= NetBIOS =

Networking API and protocol

NetBIOS (/ˈnɛtbaɪɒs/), or Network Basic Input/Output System, is an API that provides services related to the session layer of the OSI model, allowing applications on separate computers to communicate over a local area network. NetBIOS is not a networking protocol; NetBIOS API requests and responses can be transported over several protocols.

The NetBIOS Frames protocol, which transports NetBIOS API requests and responses over IEEE 802.2 LLC, was commonly used as one of the layers of DOS and Microsoft Windows networking in the 1980s and 1990s. It was supported by a number of network operating systems, such as LAN Manager, LAN Server, Windows for Workgroups, Windows 95 and Windows NT.

The NetBIOS over IPX/SPX (NBX) protocol transports NetBIOS API requests and responses over Novell Netware's IPX/SPX protocols.

In modern networks, NetBIOS requests and responses are usually transported over TCP/IP via the NetBIOS over TCP/IP (NBT) protocol. NetBIOS over TCP/IP is also used for identifying system names in TCP/IP networks on Windows.

==History and terminology==
NetBIOS is an operating system-level API that allows applications on computers to communicate with one another over a local area network (LAN). The API was created in 1983 by Sytek Inc. for software communication over IBM PC Network LAN technology. On IBM PC Network, as an API alone, NetBIOS relied on proprietary Sytek networking protocols for communication over the wire.

In 1985, IBM went forward with the Token Ring network scheme and produced an emulator of Sytek's NetBIOS API to allow NetBIOS-aware applications from the PC-Network era to work over IBM's new Token Ring hardware. This IBM emulator, named NetBIOS Extended User Interface (NetBEUI), expanded the base NetBIOS API created by Sytek with, among other things, the ability to deal with the greater node capacity of Token Ring. A new networking protocol, NetBIOS Frames (NBF), was simultaneously produced by IBM to allow the NetBEUI API to provide its services over Token Ring – specifically, at the IEEE 802.2 Logical Link Control layer; it uses 802.2 type 1 mode to provide the NetBIOS/NetBEUI name service and datagram service, and 802.2 type 2 mode to provide the NetBIOS/NetBEUI session service (virtual circuit).

In 1985, Microsoft created its own implementation of the NetBIOS API for its MS-Net networking technology.
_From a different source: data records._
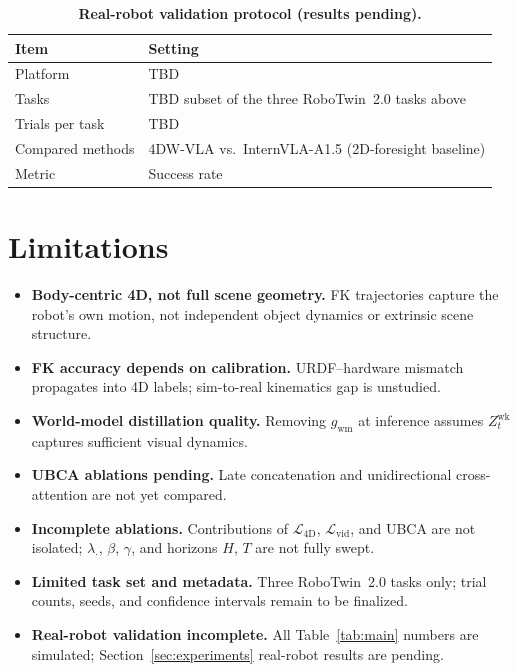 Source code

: \begin{table}[t]
\centering
\caption{\textbf{Real-robot validation protocol (results pending).}}
\label{tab:realrobot}
\small
\begin{tabularx}{\linewidth}{@{}lX@{}}
\toprule[1.5pt]
Item & Setting \\
\midrule
Platform & TBD \\
Tasks & TBD subset of the three RoboTwin~2.0 tasks above \\
Trials per task & TBD \\
Compared methods & 4DW-VLA vs.\ InternVLA-A1.5 (2D-foresight baseline) \\
Metric & Success rate \\
\bottomrule[1.5pt]
\end{tabularx}
\end{table}

\section{Limitations}
\label{sec:limitations}

\begin{itemize}
\item \textbf{Body-centric 4D, not full scene geometry.} FK trajectories capture the robot's own motion, not independent object dynamics or extrinsic scene structure.
\item \textbf{FK accuracy depends on calibration.} URDF--hardware mismatch propagates into 4D labels; sim-to-real kinematics gap is unstudied.
\item \textbf{World-model distillation quality.} Removing $g_{\mathrm{wm}}$ at inference assumes $Z^{\mathrm{wk}}_t$ captures sufficient visual dynamics.
\item \textbf{UBCA ablations pending.} Late concatenation and unidirectional cross-attention are not yet compared.
\item \textbf{Incomplete ablations.} Contributions of $\mathcal{L}_{\mathrm{4D}}$, $\mathcal{L}_{\mathrm{vid}}$, and UBCA are not isolated; $\lambda_{\cdot}$, $\beta$, $\gamma$, and horizons $H$, $T$ are not fully swept.
\item \textbf{Limited task set and metadata.} Three RoboTwin~2.0 tasks only; trial counts, seeds, and confidence intervals remain to be finalized.
\item \textbf{Real-robot validation incomplete.} All Table~\ref{tab:main} numbers are simulated; Section~\ref{sec:experiments} real-robot results are pending.
\end{itemize}

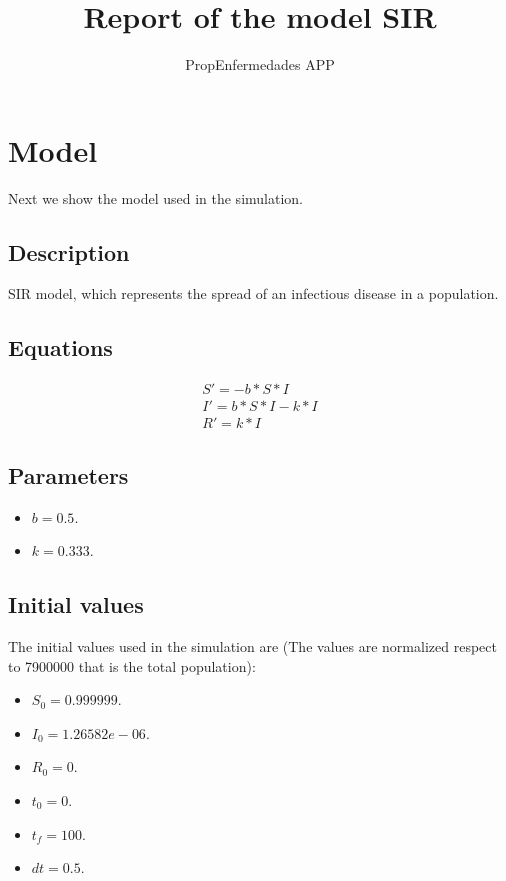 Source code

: \documentclass{article}
\title{Report of the model SIR}
\author{PropEnfermedades APP}
\date{}
\begin{document}
\maketitle
\section{Model}
Next we show the model used in the simulation.
\subsection*{Description}
SIR model, which represents the spread of an infectious disease in a population.
\subsection*{Equations}
\begin{equation}
\begin{split}
S' = -b * S * I \\ I' = b * S * I - k * I \\ R' = k * I
\end{split}
\end{equation}
\subsection*{Parameters}
\begin{itemize}
\item $b = 0.5$. 
\item $k = 0.333$. 
\end{itemize}
\subsection*{Initial values}
The initial values used in the simulation are (The values are normalized respect to 7900000 that is the total population):
\begin{itemize}
\item $S_0 = 0.999999$. 
\item $I_0 = 1.26582e-06$. 
\item $R_0 = 0$. 
\item $t_0 = 0$. 
\item $t_f = 100$. 
\item $dt = 0.5$. 
\end{itemize}
\end{document}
As in the case of IBM's Token Ring, the services of Microsoft's NetBIOS implementation were provided over the IEEE 802.2 Logical Link Control layer by the NBF protocol. However, the MS-Net was only delivered to OEMs, and it was actually not a complete product, nor was it ready to communicate on the network in the form it was distributed. It lacked any implementation of OSI Layers 1 to 4 (Physical, Data link, Network and Transport Layers) and an OEM was expected to provide these implementations (in the form of a NetBIOS part) to make its version of MS-Net a complete and ready to use product. MS-Net accessed the network through Microsoft's own variant of NetBIOS, which was split into two parts - the lower level part that OEMs had to provide, implemented the NetBIOS calls that depended on layers 1-4, while the higher level part, provided by Microsoft, was hardware- and protocol-independent. This NetBIOS implementation supported the full NetBIOS API, but was called by invoking x86 interrupt 0x2A, instead of IBM's standard interrupt 0x5C. The reliance on OEMs to implement parts of NetBIOS had the unfortunate side effect that different OEM versions of MS-Net and NetBIOS generally weren't able to communicate with one another.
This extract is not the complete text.